Martin Haar, Redakteur bei den den Stuttgarter Nachrichten Foto: Thomas Krämer

Der letzte Pressestammtisch hat sich mit der neuen Einkaufwelt in Stuttgart beschäftigt. Martin Haar von den Stuttgarter Nachrichten sprach über die Veränderungen durch die neuen Zentren Gerber und Milaneo.

Möhringen/Echterdingen - Auf eine Postkarte wird man das Milaneo sicherlich niemals drucken. So hässlich wie das ist.“ Das sagte ein Zuhörer beim letzten Pressestammtisch des Stadtseniorenrates und der Filder-Zeitung in der Echterdinger Zehntscheuer. Zu Gast war Martin Haar, Lokalredakteur bei den Stuttgarter Nachrichten. Sein Thema: Milaneo, Gerber und viel mehr. Wo kommen die Kunden für Stuttgarts neue Einkaufsparadiese her?

Nicht nur Nachteile durch die neuen Großen

Der Referent machte anhand von Zahlen deutlich, wie sich die Einkaufswelt in der Landeshauptstadt nach der Eröffnung der beiden Zentren verändert hat. Die Verkaufsfläche in der Innenstadt habe sich dadurch um 90 000 Quadratmeter auf insgesamt 450 000 Quadratmeter vergrößert. Das entspreche einem Zuwachs von 25 Prozent. „Das kann eigentlich nicht ohne Auswirkungen auf die kleinen, von den Eigentümern geführten Geschäfte bleiben“, sagte Haar. Der Redakteur machte aber auch deutlich, dass die Zentren nicht nur Nachteile brächten. Der extrem hohe Quadratmeter-Mietpreis in der Innenstadt könne durch die etwas moderateren Preise in den Zentren womöglich sinken. „Ob dies so kommt, ist ungewiss.“ Stuttgart habe eine enorme Sogwirkung auch auf die Konsumenten in der Region. Das Gerber und das Milaneo schielten auf rund 2,9 Millionen Menschen in und im Umfeld der Landeshauptstadt. Was die Attraktivität als Einkaufsstadt betreffe, liege Stuttgart deutschlandweit auf Rang vier.

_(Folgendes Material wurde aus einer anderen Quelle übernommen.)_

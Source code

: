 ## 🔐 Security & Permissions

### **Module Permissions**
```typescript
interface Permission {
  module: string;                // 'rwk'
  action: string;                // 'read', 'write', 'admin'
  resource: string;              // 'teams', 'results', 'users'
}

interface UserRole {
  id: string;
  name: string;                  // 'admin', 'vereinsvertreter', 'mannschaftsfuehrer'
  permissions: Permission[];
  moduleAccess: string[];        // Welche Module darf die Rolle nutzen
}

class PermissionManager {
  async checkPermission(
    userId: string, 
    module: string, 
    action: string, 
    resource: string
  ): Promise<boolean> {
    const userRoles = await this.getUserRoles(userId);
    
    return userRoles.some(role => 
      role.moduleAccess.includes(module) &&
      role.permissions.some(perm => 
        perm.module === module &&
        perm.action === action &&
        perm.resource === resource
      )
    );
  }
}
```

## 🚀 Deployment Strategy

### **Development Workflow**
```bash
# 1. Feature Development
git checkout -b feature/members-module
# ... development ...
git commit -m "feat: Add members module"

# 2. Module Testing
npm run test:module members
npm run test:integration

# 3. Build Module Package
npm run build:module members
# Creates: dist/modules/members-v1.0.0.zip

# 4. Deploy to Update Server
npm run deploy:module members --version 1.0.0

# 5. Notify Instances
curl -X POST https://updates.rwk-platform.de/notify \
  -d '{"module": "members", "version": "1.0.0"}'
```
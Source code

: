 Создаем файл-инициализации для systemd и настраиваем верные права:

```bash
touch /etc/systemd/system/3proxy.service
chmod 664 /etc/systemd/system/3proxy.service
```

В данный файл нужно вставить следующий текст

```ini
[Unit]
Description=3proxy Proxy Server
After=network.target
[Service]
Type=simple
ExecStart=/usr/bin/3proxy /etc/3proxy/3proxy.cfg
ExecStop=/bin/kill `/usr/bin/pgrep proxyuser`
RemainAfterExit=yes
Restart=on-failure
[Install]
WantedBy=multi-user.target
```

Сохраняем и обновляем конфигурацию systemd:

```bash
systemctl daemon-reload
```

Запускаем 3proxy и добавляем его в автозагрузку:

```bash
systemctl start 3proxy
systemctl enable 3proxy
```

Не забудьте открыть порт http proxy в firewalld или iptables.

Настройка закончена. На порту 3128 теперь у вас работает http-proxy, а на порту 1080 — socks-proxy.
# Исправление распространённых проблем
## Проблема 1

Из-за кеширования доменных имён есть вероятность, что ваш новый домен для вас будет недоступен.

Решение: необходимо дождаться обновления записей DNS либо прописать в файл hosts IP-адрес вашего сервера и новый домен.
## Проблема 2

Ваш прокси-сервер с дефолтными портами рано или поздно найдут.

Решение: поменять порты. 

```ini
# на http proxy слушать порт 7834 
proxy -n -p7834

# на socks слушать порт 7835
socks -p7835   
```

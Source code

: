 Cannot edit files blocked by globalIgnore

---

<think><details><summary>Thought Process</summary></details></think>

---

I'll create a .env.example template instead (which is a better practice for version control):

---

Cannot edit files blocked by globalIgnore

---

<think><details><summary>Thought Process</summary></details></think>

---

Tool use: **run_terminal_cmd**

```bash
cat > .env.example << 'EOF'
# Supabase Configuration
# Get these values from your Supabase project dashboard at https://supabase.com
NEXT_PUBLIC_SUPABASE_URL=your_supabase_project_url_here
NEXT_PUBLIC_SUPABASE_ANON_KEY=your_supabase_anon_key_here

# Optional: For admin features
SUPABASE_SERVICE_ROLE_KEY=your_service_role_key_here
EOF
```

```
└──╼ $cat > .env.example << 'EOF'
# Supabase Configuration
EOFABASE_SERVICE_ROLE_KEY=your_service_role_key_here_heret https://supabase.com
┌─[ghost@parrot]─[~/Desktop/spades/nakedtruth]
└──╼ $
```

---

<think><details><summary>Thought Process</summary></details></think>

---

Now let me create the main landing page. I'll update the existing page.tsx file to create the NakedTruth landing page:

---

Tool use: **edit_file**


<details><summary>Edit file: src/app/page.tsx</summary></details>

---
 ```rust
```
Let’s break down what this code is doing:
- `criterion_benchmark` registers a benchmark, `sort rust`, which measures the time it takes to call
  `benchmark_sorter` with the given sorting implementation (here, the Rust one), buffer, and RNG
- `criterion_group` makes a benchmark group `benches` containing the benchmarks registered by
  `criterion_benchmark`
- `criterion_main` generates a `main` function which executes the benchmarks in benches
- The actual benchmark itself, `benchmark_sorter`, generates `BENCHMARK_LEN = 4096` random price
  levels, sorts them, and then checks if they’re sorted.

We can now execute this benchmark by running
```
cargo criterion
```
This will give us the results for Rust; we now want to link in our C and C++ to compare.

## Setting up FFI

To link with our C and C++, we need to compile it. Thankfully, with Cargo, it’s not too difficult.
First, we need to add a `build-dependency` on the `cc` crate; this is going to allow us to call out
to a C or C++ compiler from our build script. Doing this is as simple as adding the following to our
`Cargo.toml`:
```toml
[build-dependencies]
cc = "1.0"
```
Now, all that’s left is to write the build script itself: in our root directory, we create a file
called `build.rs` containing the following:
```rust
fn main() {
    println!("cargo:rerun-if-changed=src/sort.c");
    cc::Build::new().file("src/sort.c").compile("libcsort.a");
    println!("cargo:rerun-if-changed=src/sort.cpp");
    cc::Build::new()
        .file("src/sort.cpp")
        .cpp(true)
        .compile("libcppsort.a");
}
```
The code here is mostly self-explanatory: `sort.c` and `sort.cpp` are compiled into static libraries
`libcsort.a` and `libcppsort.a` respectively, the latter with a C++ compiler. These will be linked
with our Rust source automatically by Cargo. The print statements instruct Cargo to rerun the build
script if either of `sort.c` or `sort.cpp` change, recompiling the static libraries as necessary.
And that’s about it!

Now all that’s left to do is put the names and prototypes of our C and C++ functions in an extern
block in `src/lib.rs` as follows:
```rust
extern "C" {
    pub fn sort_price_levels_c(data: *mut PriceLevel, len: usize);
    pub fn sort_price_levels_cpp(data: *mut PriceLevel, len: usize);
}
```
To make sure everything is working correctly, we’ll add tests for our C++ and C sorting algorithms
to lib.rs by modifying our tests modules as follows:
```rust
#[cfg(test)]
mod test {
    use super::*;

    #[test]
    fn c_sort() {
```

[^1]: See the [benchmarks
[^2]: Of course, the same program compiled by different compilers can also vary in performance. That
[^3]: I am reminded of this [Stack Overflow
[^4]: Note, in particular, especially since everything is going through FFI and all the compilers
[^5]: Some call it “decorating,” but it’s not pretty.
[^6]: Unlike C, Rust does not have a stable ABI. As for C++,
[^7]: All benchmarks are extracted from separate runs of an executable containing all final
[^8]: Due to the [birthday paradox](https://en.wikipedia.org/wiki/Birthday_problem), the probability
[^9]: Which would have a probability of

„Bis heute fragen sich kritische Geister: Wie konnte der damalige Oberbürgermeister Wolfgang Schuster und sein Gemeinderat diesen Projekten zustimmen?“, sagte Haar. Der aktuelle OB Fritz Kuhn mache dagegen aus seinem Herzen keine Mördergrube: „Ich hätte diese Zentren nie bauen lassen.“

Für die Zukunft braucht es eine gemeinsame Strategie

Doch nach den Worten des Referenten ist dies teilweise eine rückwärtsgewandte Diskussion. Die Zentren seien nun einmal da. Die Frage sei eher, wie die negativen Auswirkungen auf den innerstädtischen Einzelhandel verringert werden können. Noch in dieser Woche würden sich die Inhaber der eigentümergeführten Geschäfte treffen, um eine gemeinsame Strategie gegen ein mögliches Ladensterben zu erarbeiten.

Aber ob sich die beiden Zentren nachhaltig durchsetzen können, kann die Kommunalpolitik nach heutigem Stand nur noch bedingt beeinflussen. Und auch die Konkurrenz im Einzelhandel wird sich der Entwicklung stellen müssen.

„Letztlich aber geben Sie selbst die Antwort auf diese Frage“, sagte Martin Haar den Zuhörern in der Zehntscheuer. „Ihr Konsumverhalten wird zeigen, wohin die Reise geht.“

Der nächste Pressestammtisch in der Echterdinger Zehntscheuer, Maiergasse 8, findet am Dienstag, 11. November, 10 Uhr, statt. Die Referentin ist Barbara Thurner-Fromm, stellvertretende Politikchefin bei der Stuttgarter Zeitung. Ihr Thema: 25 Jahre nach dem Mauerfall – Ist jetzt endlich zusammen gewachsen, was zusammen gehört?